• REQUIRED WORK:
Scan the entries below. Return every line that includes "function".

Stored items from a collection
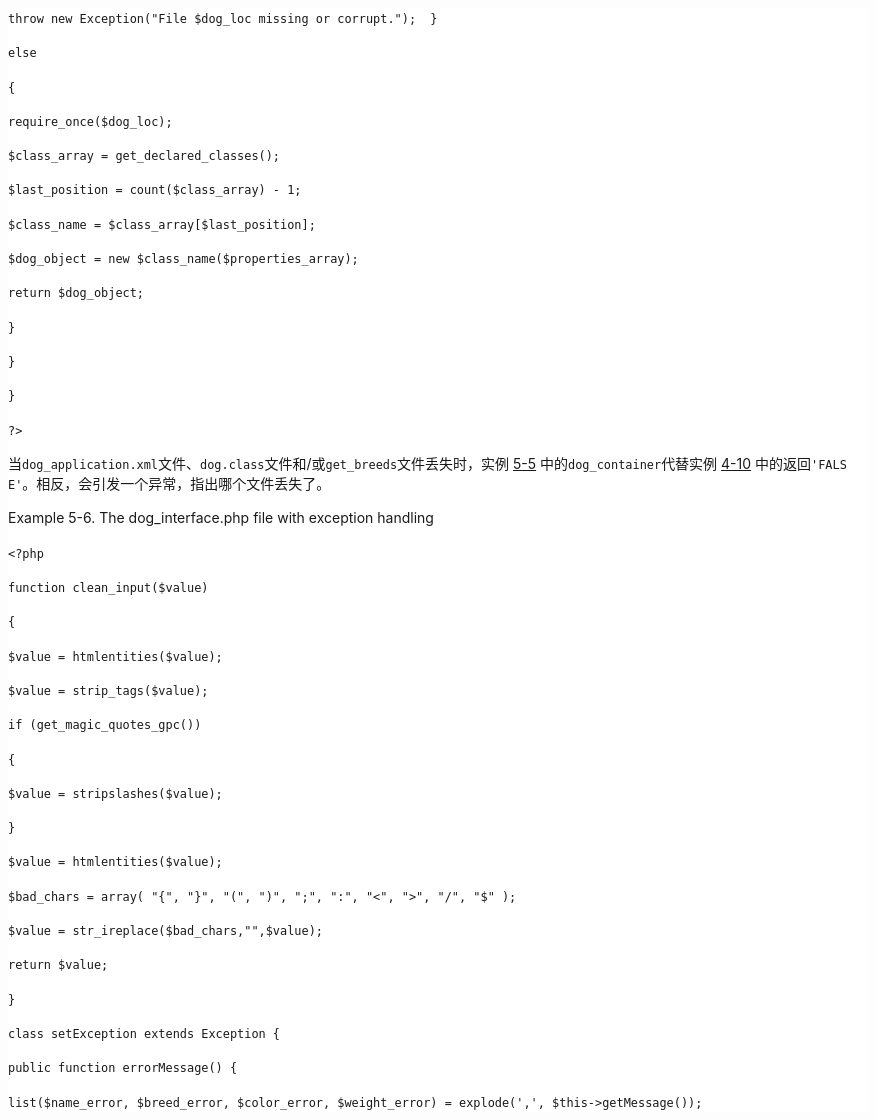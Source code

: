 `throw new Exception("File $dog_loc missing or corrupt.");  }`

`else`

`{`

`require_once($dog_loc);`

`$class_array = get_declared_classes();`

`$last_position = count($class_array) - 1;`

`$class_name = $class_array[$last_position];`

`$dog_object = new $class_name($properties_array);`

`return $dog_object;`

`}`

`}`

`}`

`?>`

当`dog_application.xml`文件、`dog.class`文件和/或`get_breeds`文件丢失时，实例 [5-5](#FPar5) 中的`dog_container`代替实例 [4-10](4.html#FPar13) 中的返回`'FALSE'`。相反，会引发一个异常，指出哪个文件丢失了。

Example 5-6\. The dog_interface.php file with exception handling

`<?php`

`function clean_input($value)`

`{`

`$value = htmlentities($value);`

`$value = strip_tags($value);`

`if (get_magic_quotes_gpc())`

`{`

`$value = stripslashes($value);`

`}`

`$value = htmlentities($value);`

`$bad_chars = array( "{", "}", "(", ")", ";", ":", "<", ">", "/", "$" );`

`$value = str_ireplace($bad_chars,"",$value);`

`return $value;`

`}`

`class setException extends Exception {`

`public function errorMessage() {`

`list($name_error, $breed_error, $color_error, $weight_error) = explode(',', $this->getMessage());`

...

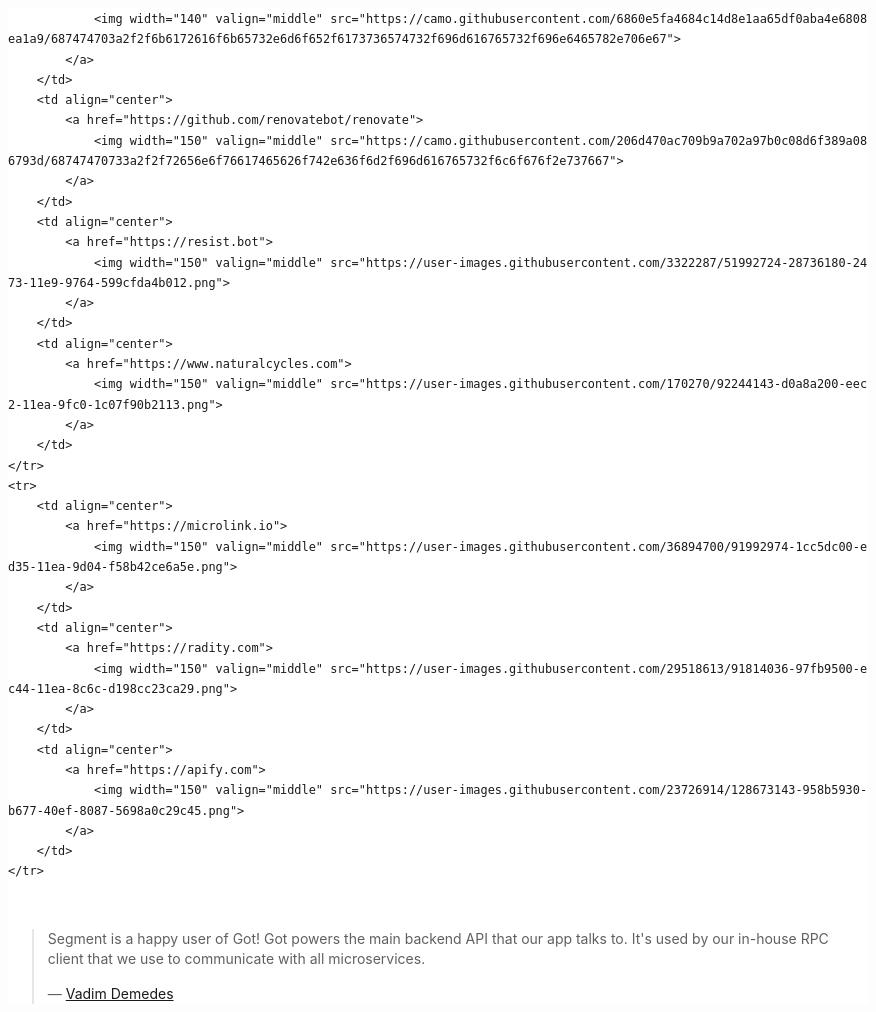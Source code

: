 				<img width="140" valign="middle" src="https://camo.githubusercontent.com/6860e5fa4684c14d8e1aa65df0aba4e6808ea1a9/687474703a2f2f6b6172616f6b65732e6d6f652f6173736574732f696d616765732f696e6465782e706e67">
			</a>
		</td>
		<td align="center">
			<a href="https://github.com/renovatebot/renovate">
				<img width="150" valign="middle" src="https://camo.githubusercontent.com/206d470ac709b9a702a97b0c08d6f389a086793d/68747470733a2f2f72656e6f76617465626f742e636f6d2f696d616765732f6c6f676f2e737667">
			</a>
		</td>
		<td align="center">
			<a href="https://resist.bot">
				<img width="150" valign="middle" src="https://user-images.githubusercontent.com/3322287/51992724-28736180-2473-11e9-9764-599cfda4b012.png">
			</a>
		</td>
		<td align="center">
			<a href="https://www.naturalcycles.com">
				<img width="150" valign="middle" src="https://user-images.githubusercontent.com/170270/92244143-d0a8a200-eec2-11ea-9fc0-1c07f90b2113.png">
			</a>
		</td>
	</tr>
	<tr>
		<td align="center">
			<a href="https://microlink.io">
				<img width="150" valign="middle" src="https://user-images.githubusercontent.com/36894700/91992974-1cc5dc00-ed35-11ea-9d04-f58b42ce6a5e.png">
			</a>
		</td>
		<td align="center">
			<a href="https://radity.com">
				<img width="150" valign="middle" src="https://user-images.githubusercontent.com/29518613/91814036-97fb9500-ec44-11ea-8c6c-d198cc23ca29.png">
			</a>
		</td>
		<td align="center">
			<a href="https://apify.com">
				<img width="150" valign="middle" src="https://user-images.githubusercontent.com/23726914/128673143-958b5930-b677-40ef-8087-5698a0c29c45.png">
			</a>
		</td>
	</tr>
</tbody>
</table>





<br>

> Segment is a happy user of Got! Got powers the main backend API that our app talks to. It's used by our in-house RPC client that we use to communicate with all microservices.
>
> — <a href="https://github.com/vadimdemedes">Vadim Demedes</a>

• RESPONSE TO THE EXERCISE:
`function clean_input($value)`
`public function errorMessage() {`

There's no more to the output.